Stochastic Analysis and Behavior Modeling of Errors associated with Global Positioning Sensor

Abstract

The aim of this work is to analyze the behavior of errors associated with a commercial grade Global Positioning Sensor (GPS receiver) and thereafter, to characterize the error pattern of the sensor based on a mathematical analytic model. The measurement errors associated with a GPS receiver are generally perceived to be random. Thus for manual decision-making purposes, the inferences are drawn qualitatively by human operator with respect to a relative quality factor referred to as Dilution of Precision (DOP) as per NMEA 0183 standard. However with an appropriate mathematical modeling it can be inferred that these positioning errors behave in a definable way. The current work encompasses comparative testing of two commercial grade GPS receivers as per National Standard for Spatial Data Accuracy (NSSDA, Part 3 of FGDC-STD-007.3-1998) with Standard Positioning Service (non-differential, horizontal positioning with Selective Addressability off).
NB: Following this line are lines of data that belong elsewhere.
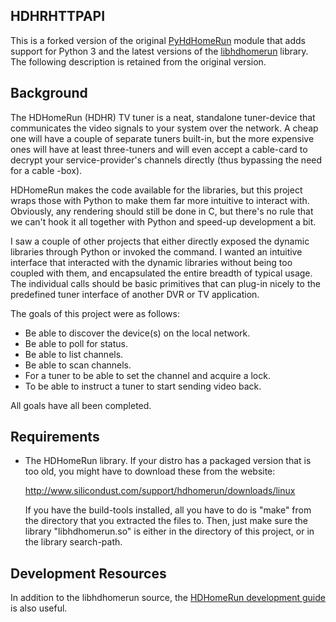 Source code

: HDHRHTTPAPI
-----------

This is a forked version of the original [PyHdHomeRun](https://github.com/dsoprea/PyHdHomeRun)
module that adds support for Python 3 and the latest versions of the [libhdhomerun](https://github.com/Silicondust/libhdhomerun) library.
The following description is retained from the original version.

Background
----------

The HDHomeRun (HDHR) TV tuner is a neat, standalone tuner-device that 
communicates the video signals to your system over the network. A cheap one 
will have a couple of separate tuners built-in, but the more expensive ones 
will have at least three-tuners and will even accept a cable-card to decrypt 
your service-provider's channels directly (thus bypassing the need for a cable
-box).

HDHomeRun makes the code available for the libraries, but this project wraps 
those with Python to make them far more intuitive to interact with. Obviously, 
any rendering should still be done in C, but there's no rule that we can't 
hook it all together with Python and speed-up development a bit.

I saw a couple of other projects that either directly exposed the dynamic 
libraries through Python or invoked the command. I wanted an intuitive 
interface that interacted with the dynamic libraries without being too coupled 
with them, and encapsulated the entire breadth of typical usage. The 
individual calls should be basic primitives that can plug-in nicely to the 
predefined tuner interface of another DVR or TV application.

The goals of this project were as follows:

- Be able to discover the device(s) on the local network.
- Be able to poll for status.
- Be able to list channels.
- Be able to scan channels.
- For a tuner to be able to set the channel and acquire a lock.
- To be able to instruct a tuner to start sending video back.

All goals have all been completed.


Requirements
------------

- The HDHomeRun library. If your distro has a packaged version that is 
  too old, you might have to download these from the website: 
  
    http://www.silicondust.com/support/hdhomerun/downloads/linux

  If you have the build-tools installed, all you have to do is "make" from the 
  directory that you extracted the files to. Then, just make sure the library 
  "libhdhomerun.so" is either in the directory of this project, or in the 
  library search-path.

Development Resources
---------------------

In addition to the libhdhomerun source, the [HDHomeRun development guide](https://www.silicondust.com/hdhomerun/hdhomerun_development.pdf) is also useful.
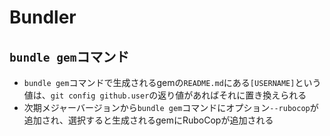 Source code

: # Bundler

## `bundle gem`コマンド

* `bundle gem`コマンドで生成されるgemの`README.md`にある`[USERNAME]`という値は、`git config github.user`の返り値があればそれに置き換えられる
* 次期メジャーバージョンから`bundle gem`コマンドにオプション`--rubocop`が追加され、選択すると生成されるgemにRuboCopが追加される
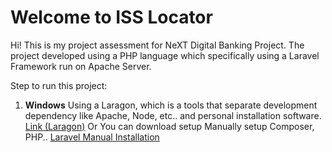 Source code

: # Welcome to ISS Locator

Hi! This is my project assessment for NeXT Digital Banking Project. 
The project developed using a PHP language which specifically using a Laravel Framework run on Apache Server. 

Step to run this project:
1. **Windows** 
		Using a Laragon, which is a tools that separate development dependency like Apache, Node, etc.. and personal installation software.
		[Link (Laragon)](https://laragon.org/download/)
		Or You can download setup Manually setup Composer, PHP..
		[Laravel Manual Installation ](https://laravel.com/docs/8.x/installation)
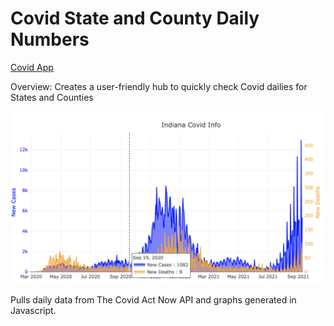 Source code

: # Covid State and County Daily Numbers

<a href="https://julia-claira.github.io/Covid_Daily_Numbers/">Covid App</a>

Overview: Creates a user-friendly hub to quickly check Covid dailies for States and Counties

<img src="https://github.com/julia-claira/Covid_Daily_Numbers/blob/main/covid_graph.png">
       

Pulls daily data from The Covid Act Now API and graphs generated in Javascript.
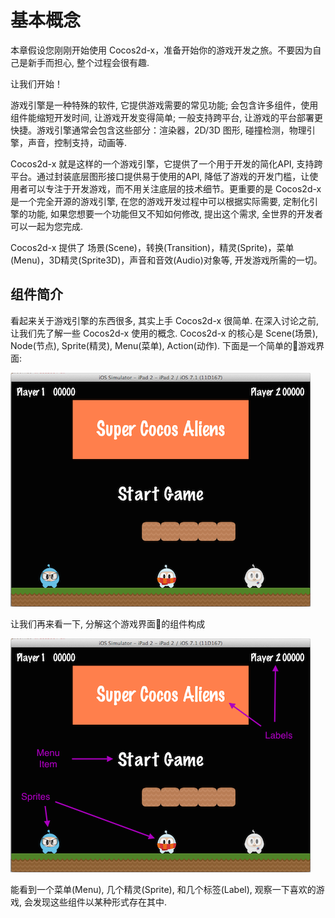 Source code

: # 基本概念

本章假设您刚刚开始使用 Cocos2d-x，准备开始你的游戏开发之旅。不要因为自己是新手而担心, 整个过程会很有趣.

让我们开始！

游戏引擎是一种特殊的软件, 它提供游戏需要的常见功能; 会包含许多组件，使用组件能缩短开发时间, 让游戏开发变得简单; 一般支持跨平台, 让游戏的平台部署更快捷。游戏引擎通常会包含这些部分：渲染器，2D/3D 图形, 碰撞检测，物理引擎，声音，控制支持，动画等.

Cocos2d-x 就是这样的一个游戏引擎，它提供了一个用于开发的简化API, 支持跨平台。通过封装底层图形接口提供易于使用的API, 降低了游戏的开发门槛，让使用者可以专注于开发游戏，而不用关注底层的技术细节。更重要的是 Cocos2d-x 是一个完全开源的游戏引擎, 在您的游戏开发过程中可以根据实际需要, 定制化引擎的功能, 如果您想要一个功能但又不知如何修改, 提出这个需求, 全世界的开发者可以一起为您完成.

Cocos2d-x 提供了 场景(Scene)，转换(Transition)，精灵(Sprite)，菜单(Menu)，3D精灵(Sprite3D)，声音和音效(Audio)对象等, 开发游戏所需的一切。

## 组件简介

看起来关于游戏引擎的东西很多, 其实上手 Cocos2d-x 很简单. 在深入讨论之前, 让我们先了解一些 Cocos2d-x 使用的概念. Cocos2d-x 的核心是 Scene(场景), Node(节点), Sprite(精灵), Menu(菜单), Action(动作).
下面是一个简单的游戏界面:

![](../../en/basic_concepts/basic_concepts-img/2n_main.png "")

让我们再来看一下, 分解这个游戏界面的组件构成

![](../../en/basic_concepts/basic_concepts-img/2n_annotated_scaled.png "")

能看到一个菜单(Menu), 几个精灵(Sprite), 和几个标签(Label), 观察一下喜欢的游戏, 会发现这些组件以某种形式存在其中.
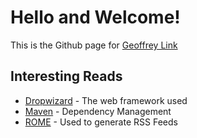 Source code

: # Hello and Welcome!

This is the Github page for [Geoffrey Link](https://www.linkedin.com/in/geoffreylink/)

## Interesting Reads

* [Dropwizard](http://www.dropwizard.io/1.0.2/docs/) - The web framework used
* [Maven](https://maven.apache.org/) - Dependency Management
* [ROME](https://rometools.github.io/rome/) - Used to generate RSS Feeds

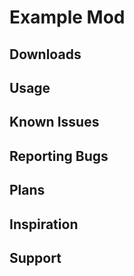 # Example Mod

## Downloads

## Usage

## Known Issues

## Reporting Bugs

## Plans

## Inspiration

## Support
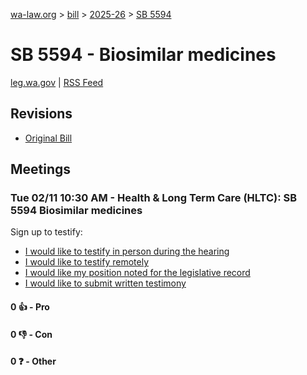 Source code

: [wa-law.org](/) > [bill](/bill/) > [2025-26](/bill/2025-26/) > [SB 5594](/bill/2025-26/sb/5594/)

# SB 5594 - Biosimilar medicines
[leg.wa.gov](https://app.leg.wa.gov/billsummary?BillNumber=5594&Year=2025&Initiative=false) | [RSS Feed](./rss.xml)

## Revisions
* [Original Bill](1/)

## Meetings
### Tue 02/11 10:30 AM - Health & Long Term Care (HLTC): SB 5594 Biosimilar medicines
Sign up to testify:
* [I would like to testify in person during the hearing](https://app.leg.wa.gov/csi/Testifier/Add?chamber=House&mId=32789&aId=163569&caId=25688&tId=1)
* [I would like to testify remotely](https://app.leg.wa.gov/csi/Testifier/Add?chamber=House&mId=32789&aId=163569&caId=25688&tId=2)
* [I would like my position noted for the legislative record](https://app.leg.wa.gov/csi/Testifier/Add?chamber=House&mId=32789&aId=163569&caId=25688&tId=3)
* [I would like to submit written testimony](https://app.leg.wa.gov/csi/Testifier/Add?chamber=House&mId=32789&aId=163569&caId=25688&tId=4)

#### 0 👍 - Pro

#### 0 👎 - Con

#### 0 ❓ - Other

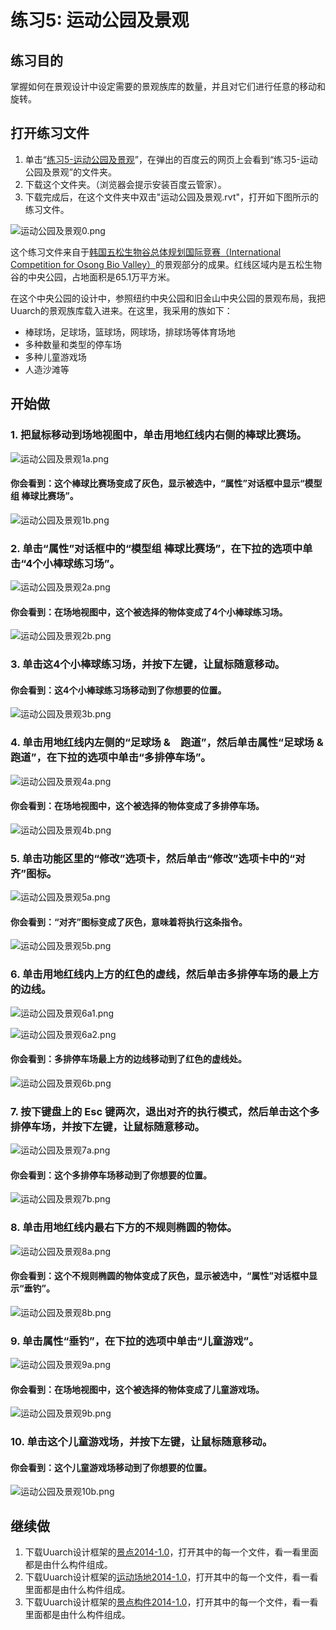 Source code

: # 练习5: 运动公园及景观

## 练习目的

掌握如何在景观设计中设定需要的景观族库的数量，并且对它们进行任意的移动和旋转。

## 打开练习文件

1. 单击“[练习5-运动公园及景观](http://pan.baidu.com/s/1bujkYi)”，在弹出的百度云的网页上会看到“练习5-运动公园及景观”的文件夹。
2. 下载这个文件夹。（浏览器会提示安装百度云管家）。
3. 下载完成后，在这个文件夹中双击"运动公园及景观.rvt"，打开如下图所示的练习文件。

![运动公园及景观0.png](/images/运动公园及景观/运动公园及景观0.png)

这个练习文件来自于[韩国五松生物谷总体规划国际竞赛（International Competition for Osong Bio Valley）](http://www.deathbyarchitecture.com/viewCompetition.html?id=1685)的景观部分的成果。红线区域内是五松生物谷的中央公园，占地面积是65.1万平方米。

在这个中央公园的设计中，参照纽约中央公园和旧金山中央公园的景观布局，我把Uuarch的景观族库载入进来。在这里，我采用的族如下：

- 棒球场，足球场，篮球场，网球场，排球场等体育场地
- 多种数量和类型的停车场
- 多种儿童游戏场
- 人造沙滩等

## 开始做

### 1. 把鼠标移动到场地视图中，单击用地红线内右侧的棒球比赛场。

![运动公园及景观1a.png](/images/运动公园及景观/运动公园及景观1a.png)

#### 你会看到：这个棒球比赛场变成了灰色，显示被选中，“属性”对话框中显示“模型组 棒球比赛场”。

![运动公园及景观1b.png](/images/运动公园及景观/运动公园及景观1b.png)

### 2. 单击“属性”对话框中的“模型组 棒球比赛场”，在下拉的选项中单击“4个小棒球练习场”。

![运动公园及景观2a.png](/images/运动公园及景观/运动公园及景观2a.png)

#### 你会看到：在场地视图中，这个被选择的物体变成了4个小棒球练习场。

![运动公园及景观2b.png](/images/运动公园及景观/运动公园及景观2b.png)

### 3. 单击这4个小棒球练习场，并按下左键，让鼠标随意移动。

#### 你会看到：这4个小棒球练习场移动到了你想要的位置。

![运动公园及景观3b.png](/images/运动公园及景观/运动公园及景观3b.png)

### 4. 单击用地红线内左侧的“足球场 &　跑道”，然后单击属性“足球场 &　跑道”，在下拉的选项中单击“多排停车场”。

![运动公园及景观4a.png](/images/运动公园及景观/运动公园及景观4a.png)

#### 你会看到：在场地视图中，这个被选择的物体变成了多排停车场。

![运动公园及景观4b.png](/images/运动公园及景观/运动公园及景观4b.png)

### 5. 单击功能区里的“修改”选项卡，然后单击“修改”选项卡中的“对齐”图标。

![运动公园及景观5a.png](/images/运动公园及景观/运动公园及景观5a.png)

#### 你会看到：“对齐”图标变成了灰色，意味着将执行这条指令。

![运动公园及景观5b.png](/images/运动公园及景观/运动公园及景观5b.png)

### 6. 单击用地红线内上方的红色的虚线，然后单击多排停车场的最上方的边线。

![运动公园及景观6a1.png](/images/运动公园及景观/运动公园及景观6a1.png)

![运动公园及景观6a2.png](/images/运动公园及景观/运动公园及景观6a2.png)

#### 你会看到：多排停车场最上方的边线移动到了红色的虚线处。

![运动公园及景观6b.png](/images/运动公园及景观/运动公园及景观6b.png)

### 7. 按下键盘上的 Esc 键两次，退出对齐的执行模式，然后单击这个多排停车场，并按下左键，让鼠标随意移动。

![运动公园及景观7a.png](/images/运动公园及景观/运动公园及景观7a.png)

#### 你会看到：这个多排停车场移动到了你想要的位置。

![运动公园及景观7b.png](/images/运动公园及景观/运动公园及景观7b.png)

### 8. 单击用地红线内最右下方的不规则椭圆的物体。

![运动公园及景观8a.png](/images/运动公园及景观/运动公园及景观8a.png)

#### 你会看到：这个不规则椭圆的物体变成了灰色，显示被选中，“属性”对话框中显示“垂钓”。

![运动公园及景观8b.png](/images/运动公园及景观/运动公园及景观8b.png)

### 9. 单击属性“垂钓”，在下拉的选项中单击“儿童游戏”。

![运动公园及景观9a.png](/images/运动公园及景观/运动公园及景观9a.png)

#### 你会看到：在场地视图中，这个被选择的物体变成了儿童游戏场。

![运动公园及景观9b.png](/images/运动公园及景观/运动公园及景观9b.png)

### 10. 单击这个儿童游戏场，并按下左键，让鼠标随意移动。

#### 你会看到：这个儿童游戏场移动到了你想要的位置。

![运动公园及景观10b.png](/images/运动公园及景观/运动公园及景观10b.png)

## 继续做

1. 下载Uuarch设计框架的[景点2014-1.0](http://pan.baidu.com/s/1eRD0JGQ)，打开其中的每一个文件，看一看里面都是由什么构件组成。
2. 下载Uuarch设计框架的[运动场地2014-1.0](http://pan.baidu.com/s/1eSwga0U)，打开其中的每一个文件，看一看里面都是由什么构件组成。
3. 下载Uuarch设计框架的[景点构件2014-1.0](http://pan.baidu.com/s/1c2Lm8s4)，打开其中的每一个文件，看一看里面都是由什么构件组成。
The error patterns associated with these receivers are then statistically analyzed with standard statistical tools e.g. mean & standard deviation. Thereafter the Cumulative Distribution Function (CDF) and Probability Density Function (PDF) of these experimental data are compared with those of theoretical stochastic models. The corresponding stochastic models are selected which fits best with the experimental results and thus the error patterns are identified mathematically. This characterization helps in analyzing the spatial accuracy of a positioning sensor by obtaining the parameters like Circular Error Probability and R95. This characterization will further help in fusing the position information with other similar sensors and thereby increasing the confidence of position estimate. The methodology for stochastic error characterization suggested in this paper can be applied to any measurement sensor for improving the decision-making capabilities of an automated system.